### Problem to work on
Pull out each line of the records holding the string "http".
-.-.-
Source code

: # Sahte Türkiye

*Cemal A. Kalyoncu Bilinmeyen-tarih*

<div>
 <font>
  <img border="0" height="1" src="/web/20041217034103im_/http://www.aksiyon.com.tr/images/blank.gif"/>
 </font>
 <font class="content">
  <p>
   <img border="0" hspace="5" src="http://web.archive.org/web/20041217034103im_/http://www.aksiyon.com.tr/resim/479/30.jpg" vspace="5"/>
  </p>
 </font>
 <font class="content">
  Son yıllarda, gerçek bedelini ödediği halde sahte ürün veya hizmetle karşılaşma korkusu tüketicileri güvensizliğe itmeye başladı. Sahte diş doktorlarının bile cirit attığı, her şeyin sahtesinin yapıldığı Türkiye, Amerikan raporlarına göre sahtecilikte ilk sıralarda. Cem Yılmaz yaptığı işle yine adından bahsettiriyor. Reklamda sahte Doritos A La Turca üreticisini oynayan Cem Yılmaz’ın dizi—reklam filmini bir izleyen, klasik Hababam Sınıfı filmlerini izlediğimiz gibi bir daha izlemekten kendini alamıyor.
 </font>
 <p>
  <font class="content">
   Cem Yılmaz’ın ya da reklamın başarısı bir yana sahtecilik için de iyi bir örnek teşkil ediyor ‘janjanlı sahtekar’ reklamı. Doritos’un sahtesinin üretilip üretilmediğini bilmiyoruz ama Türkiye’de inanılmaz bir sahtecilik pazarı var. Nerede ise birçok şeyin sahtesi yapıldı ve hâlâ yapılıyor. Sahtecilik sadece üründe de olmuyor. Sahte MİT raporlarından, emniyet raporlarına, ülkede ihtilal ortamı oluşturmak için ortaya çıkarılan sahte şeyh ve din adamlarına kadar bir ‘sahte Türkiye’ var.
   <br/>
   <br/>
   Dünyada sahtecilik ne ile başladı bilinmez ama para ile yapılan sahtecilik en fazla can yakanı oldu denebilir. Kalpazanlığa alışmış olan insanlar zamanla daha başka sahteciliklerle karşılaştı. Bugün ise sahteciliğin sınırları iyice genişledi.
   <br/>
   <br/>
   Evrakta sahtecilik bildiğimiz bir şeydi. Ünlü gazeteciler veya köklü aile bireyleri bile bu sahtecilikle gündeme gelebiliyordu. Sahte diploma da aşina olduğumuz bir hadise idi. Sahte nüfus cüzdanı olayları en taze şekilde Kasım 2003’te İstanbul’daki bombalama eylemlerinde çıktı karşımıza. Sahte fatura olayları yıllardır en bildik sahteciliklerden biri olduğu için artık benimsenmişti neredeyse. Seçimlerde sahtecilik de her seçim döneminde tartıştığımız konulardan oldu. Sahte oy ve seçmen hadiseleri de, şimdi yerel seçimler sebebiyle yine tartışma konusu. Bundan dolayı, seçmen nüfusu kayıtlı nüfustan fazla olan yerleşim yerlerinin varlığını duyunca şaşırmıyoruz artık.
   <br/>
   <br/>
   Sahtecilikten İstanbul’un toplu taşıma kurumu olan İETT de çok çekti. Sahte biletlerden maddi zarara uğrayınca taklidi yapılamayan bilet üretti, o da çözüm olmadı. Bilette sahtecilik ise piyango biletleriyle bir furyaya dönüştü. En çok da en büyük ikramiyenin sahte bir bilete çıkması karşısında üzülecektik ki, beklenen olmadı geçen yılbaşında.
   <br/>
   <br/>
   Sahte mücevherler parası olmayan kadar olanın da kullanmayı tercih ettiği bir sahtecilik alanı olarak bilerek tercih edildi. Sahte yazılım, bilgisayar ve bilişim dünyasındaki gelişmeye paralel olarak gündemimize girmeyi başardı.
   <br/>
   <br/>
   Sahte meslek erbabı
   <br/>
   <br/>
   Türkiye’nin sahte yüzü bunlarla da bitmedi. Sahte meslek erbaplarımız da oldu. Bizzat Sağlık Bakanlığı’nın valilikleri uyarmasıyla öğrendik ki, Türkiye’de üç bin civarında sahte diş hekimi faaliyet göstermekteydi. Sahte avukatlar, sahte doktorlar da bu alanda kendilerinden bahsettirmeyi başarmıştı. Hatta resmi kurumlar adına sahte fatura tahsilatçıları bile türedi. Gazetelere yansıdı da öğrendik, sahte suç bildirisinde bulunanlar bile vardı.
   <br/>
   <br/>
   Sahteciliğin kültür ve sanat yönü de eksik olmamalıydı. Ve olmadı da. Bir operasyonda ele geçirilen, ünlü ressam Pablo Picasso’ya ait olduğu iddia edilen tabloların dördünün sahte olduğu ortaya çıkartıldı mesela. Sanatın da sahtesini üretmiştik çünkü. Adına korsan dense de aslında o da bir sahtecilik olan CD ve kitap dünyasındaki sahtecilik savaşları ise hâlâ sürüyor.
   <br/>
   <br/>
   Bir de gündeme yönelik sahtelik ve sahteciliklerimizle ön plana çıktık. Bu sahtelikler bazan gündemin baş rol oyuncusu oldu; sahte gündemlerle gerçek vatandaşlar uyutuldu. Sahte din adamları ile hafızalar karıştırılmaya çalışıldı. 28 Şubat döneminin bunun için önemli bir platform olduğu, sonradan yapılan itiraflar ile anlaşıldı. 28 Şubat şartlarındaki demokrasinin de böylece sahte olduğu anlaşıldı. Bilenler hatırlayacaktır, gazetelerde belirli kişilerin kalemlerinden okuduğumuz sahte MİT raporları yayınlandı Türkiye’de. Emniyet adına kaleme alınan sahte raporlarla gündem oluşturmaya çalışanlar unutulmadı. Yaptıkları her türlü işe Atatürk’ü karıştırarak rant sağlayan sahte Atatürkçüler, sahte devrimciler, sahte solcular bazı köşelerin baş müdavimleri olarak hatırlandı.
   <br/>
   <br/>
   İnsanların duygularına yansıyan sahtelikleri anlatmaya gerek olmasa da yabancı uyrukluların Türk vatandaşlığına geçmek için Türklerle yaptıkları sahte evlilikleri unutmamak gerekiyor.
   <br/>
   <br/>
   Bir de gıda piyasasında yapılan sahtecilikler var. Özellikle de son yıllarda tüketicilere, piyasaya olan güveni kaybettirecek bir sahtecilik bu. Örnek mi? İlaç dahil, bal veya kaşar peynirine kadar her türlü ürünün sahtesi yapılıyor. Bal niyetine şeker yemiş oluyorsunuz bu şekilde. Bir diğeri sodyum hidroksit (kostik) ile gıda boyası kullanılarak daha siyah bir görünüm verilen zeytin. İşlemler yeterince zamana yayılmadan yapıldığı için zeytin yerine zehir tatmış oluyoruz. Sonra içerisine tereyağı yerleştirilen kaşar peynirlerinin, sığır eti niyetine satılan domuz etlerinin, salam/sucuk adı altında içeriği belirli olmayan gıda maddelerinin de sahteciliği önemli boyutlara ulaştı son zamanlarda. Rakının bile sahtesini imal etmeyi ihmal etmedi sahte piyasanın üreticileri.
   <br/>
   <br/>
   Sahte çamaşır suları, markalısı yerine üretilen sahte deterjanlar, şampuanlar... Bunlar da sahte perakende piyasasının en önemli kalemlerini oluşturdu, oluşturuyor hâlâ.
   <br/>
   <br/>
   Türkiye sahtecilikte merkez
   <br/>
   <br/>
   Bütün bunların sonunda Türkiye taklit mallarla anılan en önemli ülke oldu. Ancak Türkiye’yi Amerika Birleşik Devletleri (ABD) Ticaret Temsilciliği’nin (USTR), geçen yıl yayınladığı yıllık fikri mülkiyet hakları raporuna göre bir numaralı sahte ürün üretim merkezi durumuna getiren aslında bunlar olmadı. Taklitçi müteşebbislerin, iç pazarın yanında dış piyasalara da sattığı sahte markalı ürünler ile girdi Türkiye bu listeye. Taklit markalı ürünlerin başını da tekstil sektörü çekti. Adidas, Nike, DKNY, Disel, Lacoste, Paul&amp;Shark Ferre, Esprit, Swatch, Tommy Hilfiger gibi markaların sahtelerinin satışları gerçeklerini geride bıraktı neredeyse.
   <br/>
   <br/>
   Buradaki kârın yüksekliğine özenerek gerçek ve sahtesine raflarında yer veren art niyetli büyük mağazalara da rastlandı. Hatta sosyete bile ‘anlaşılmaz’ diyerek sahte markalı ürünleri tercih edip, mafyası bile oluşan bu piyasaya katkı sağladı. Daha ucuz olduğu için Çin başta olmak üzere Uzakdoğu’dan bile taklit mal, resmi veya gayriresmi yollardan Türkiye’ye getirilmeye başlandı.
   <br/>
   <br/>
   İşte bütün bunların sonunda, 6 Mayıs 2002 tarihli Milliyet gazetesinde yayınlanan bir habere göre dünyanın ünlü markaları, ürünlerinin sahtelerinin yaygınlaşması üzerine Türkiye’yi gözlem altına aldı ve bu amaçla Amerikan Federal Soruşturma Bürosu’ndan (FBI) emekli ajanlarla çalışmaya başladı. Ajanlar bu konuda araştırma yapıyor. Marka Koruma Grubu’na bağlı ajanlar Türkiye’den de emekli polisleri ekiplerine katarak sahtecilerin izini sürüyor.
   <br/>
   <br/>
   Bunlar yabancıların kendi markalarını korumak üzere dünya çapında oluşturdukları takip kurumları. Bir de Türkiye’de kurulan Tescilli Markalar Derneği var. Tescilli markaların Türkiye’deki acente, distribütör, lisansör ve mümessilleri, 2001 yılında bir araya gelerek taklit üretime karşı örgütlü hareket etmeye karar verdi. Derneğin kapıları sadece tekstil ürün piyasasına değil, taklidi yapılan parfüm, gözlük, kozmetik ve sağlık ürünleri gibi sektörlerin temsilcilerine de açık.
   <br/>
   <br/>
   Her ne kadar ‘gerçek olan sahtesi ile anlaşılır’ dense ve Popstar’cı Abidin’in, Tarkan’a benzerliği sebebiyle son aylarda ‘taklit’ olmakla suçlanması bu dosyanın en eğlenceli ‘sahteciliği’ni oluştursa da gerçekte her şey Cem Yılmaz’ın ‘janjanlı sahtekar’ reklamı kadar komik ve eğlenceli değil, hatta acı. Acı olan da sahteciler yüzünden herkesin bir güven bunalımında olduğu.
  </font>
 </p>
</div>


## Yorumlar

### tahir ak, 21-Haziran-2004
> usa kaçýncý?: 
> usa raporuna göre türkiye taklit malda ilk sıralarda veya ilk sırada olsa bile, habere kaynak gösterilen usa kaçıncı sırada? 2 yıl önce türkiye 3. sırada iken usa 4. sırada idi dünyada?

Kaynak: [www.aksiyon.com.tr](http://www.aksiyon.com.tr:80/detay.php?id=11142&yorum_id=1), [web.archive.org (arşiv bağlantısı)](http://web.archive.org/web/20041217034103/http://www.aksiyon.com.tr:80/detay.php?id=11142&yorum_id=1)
-.-.-
### Task answer
  <img border="0" height="1" src="/web/20041217034103im_/http://www.aksiyon.com.tr/images/blank.gif"/>
   <img border="0" hspace="5" src="http://web.archive.org/web/20041217034103im_/http://www.aksiyon.com.tr/resim/479/30.jpg" vspace="5"/>
Kaynak: [www.aksiyon.com.tr](http://www.aksiyon.com.tr:80/detay.php?id=11142&yorum_id=1), [web.archive.org (arşiv bağlantısı)](http://web.archive.org/web/20041217034103/http://www.aksiyon.com.tr:80/detay.php?id=11142&yorum_id=1)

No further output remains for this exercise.